New Testament Teacher Resource Manual, (2002), 182–83


Introduction

Paul taught the Corinthian Saints the principle of unity by telling them about the gifts of the Spirit. He told them that God gives us these gifts not only to bless our individual lives but also to give us the opportunity to bless one another (see 1 Corinthians 12:1–12). Every gift of the Spirit comes from the same source, the Holy Ghost. Paul compared these gifts to the parts of the body. Each part works independently but in a common cause. Likewise, the Saints were to use their gifts to benefit one another and be as one. Paul taught that of the spiritual gifts of faith, hope, and charity, the greatest is charity. He reminded the Saints that if they did not have charity, the other gifts would be of no value.

Prayerfully study 1 Corinthians 12–14and consider the following principles before preparing your lessons.

Some Important Gospel Principles to Look For

Additional Resources

  • The Life and Teachings of Jesus and His Apostles, 294–99.

Suggestions for Teaching

Choose from the following ideas, or use some of your own, as you prepare lessons for 1 Corinthians 12–14.

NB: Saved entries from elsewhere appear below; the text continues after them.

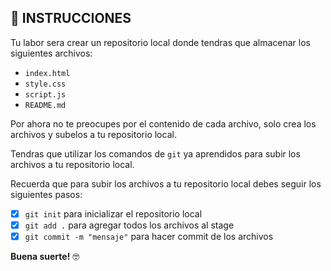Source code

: ## **📌 INSTRUCCIONES**

Tu labor sera crear un repositorio local donde tendras que almacenar los siguientes archivos:

-  `index.html`
-  `style.css`
-  `script.js`
-  `README.md`

Por ahora no te preocupes por el contenido de cada archivo, solo crea los archivos y subelos a tu repositorio local.

Tendras que utilizar los comandos de `git` ya aprendidos para subir los archivos a tu repositorio local.

Recuerda que para subir los archivos a tu repositorio local debes seguir los siguientes pasos:

- [X] `git init` para inicializar el repositorio local
- [X] `git add .` para agregar todos los archivos al stage
- [X] `git commit -m "mensaje"` para hacer commit de los archivos

**Buena suerte!** 🤓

1 Corinthians 12–14. The Holy Ghost reveals and testifies that Jesus is the Christ; this is the spirit of prophecy. The Holy Ghost also blesses our lives through other gifts of the Spirit.

(35–40 minutes)

Invite a student to play a song on the piano or some other musical instrument using only one key or note. Or have a student write a sentence on the board using a single word. Have students read 1 Corinthians 12:1–4, and ask:

  • What is described in this scripture that can be compared to the keys of a piano or the words of a sentence?

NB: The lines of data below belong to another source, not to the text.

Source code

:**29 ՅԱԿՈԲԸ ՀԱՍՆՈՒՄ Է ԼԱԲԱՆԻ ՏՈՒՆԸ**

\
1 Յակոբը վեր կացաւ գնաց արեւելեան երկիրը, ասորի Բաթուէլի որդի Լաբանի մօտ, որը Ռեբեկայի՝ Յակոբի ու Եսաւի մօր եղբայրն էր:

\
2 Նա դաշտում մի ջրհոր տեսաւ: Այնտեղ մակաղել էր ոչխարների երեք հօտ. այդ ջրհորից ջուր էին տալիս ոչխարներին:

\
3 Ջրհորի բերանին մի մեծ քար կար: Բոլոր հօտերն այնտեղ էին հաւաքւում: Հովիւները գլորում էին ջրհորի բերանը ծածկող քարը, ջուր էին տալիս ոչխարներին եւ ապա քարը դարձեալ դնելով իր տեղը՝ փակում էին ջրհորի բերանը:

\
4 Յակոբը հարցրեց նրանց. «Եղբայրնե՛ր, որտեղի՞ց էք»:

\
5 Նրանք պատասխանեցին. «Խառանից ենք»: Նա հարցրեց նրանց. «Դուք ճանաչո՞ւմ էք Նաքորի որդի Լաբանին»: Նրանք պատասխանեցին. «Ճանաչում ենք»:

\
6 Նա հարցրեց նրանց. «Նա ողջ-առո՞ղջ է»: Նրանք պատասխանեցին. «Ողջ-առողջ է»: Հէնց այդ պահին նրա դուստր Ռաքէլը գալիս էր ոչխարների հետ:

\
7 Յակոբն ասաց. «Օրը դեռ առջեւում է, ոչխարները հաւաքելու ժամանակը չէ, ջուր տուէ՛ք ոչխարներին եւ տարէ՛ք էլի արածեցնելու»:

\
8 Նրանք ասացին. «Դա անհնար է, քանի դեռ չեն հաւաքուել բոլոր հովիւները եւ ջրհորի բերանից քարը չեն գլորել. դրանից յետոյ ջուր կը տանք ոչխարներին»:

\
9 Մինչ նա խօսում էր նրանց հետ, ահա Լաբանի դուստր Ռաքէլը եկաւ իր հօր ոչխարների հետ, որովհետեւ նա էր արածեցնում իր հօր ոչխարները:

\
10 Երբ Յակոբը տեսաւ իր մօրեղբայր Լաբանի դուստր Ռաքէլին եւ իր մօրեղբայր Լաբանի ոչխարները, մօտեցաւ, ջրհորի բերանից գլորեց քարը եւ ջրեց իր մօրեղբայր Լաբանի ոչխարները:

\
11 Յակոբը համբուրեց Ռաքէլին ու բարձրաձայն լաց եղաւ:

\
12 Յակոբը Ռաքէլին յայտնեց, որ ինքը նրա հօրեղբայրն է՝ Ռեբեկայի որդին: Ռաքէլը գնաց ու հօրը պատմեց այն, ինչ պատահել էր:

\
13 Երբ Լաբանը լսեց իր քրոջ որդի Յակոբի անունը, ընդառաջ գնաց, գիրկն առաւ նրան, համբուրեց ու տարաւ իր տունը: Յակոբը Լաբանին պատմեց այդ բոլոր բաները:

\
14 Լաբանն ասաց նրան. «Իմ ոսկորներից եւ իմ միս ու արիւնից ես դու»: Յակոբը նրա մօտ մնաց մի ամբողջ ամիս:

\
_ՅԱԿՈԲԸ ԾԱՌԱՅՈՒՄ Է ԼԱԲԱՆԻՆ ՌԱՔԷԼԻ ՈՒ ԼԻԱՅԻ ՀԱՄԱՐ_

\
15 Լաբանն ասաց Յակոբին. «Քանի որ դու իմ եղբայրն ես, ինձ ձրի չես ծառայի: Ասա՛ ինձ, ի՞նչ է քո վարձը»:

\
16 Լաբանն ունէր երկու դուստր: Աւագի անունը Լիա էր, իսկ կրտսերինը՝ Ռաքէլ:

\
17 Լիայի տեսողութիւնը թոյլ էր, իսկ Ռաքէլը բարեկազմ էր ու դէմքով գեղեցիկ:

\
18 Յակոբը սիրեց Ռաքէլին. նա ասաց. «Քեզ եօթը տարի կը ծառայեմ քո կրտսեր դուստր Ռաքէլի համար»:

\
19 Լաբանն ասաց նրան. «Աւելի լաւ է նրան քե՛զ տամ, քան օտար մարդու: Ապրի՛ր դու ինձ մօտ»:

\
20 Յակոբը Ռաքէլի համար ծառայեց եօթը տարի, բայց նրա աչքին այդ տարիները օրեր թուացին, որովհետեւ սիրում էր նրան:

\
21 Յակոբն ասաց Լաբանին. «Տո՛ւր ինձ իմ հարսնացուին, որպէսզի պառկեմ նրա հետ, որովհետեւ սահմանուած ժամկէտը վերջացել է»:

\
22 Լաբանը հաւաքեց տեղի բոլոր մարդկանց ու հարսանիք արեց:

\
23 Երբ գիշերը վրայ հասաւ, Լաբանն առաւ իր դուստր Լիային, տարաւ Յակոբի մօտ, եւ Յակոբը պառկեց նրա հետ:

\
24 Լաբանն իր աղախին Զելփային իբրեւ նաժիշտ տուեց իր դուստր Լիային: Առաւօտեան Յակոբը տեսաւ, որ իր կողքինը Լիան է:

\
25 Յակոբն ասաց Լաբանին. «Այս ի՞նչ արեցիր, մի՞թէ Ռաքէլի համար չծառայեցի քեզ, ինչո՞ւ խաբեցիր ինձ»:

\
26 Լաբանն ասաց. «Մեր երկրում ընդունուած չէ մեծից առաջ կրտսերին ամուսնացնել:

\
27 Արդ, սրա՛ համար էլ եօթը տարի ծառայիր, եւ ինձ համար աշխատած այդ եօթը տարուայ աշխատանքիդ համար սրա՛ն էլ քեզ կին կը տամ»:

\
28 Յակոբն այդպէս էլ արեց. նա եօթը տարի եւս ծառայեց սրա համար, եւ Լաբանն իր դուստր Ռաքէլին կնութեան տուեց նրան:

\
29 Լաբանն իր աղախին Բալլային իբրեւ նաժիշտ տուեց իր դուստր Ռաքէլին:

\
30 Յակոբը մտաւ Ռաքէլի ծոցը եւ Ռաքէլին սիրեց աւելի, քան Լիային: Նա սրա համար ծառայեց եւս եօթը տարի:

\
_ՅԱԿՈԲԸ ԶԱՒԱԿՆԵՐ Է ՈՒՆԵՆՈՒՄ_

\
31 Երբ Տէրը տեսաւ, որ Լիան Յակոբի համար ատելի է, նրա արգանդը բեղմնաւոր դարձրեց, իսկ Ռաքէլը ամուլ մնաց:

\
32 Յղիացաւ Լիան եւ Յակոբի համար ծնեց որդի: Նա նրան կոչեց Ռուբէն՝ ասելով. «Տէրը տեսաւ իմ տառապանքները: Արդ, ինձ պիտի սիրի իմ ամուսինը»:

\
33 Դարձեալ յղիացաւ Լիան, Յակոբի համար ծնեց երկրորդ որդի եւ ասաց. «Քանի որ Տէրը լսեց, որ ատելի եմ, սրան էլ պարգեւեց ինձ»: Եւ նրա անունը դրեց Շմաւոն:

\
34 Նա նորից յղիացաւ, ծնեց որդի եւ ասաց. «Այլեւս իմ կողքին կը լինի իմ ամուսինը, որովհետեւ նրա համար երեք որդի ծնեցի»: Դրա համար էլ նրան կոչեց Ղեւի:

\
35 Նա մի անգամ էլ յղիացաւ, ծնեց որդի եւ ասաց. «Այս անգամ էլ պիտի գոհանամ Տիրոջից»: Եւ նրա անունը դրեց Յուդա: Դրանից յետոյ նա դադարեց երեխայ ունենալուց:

  • According to verse 3, what important knowledge comes as a gift of the Spirit?

  • What are some of the other gifts of the Spirit?

Divide students into three groups and assign each group one of the following scripture passages: 1 Corinthians 12:4–11; Doctrine and Covenants 46:11–26; Moroni 10:8–19. Ask them to:

  1. 1.

    Make a list of spiritual gifts.

  2. 2.

    Determine why the gifts are given.

  3. 3.

    Determine whether all people may receive at least one gift.

  4. 4.

    List as many examples as they can of people being blessed with spiritual gifts.

Have each group report, and compare and discuss their findings. Ask students why they think the gifts are explained in such detail in three different books of scripture.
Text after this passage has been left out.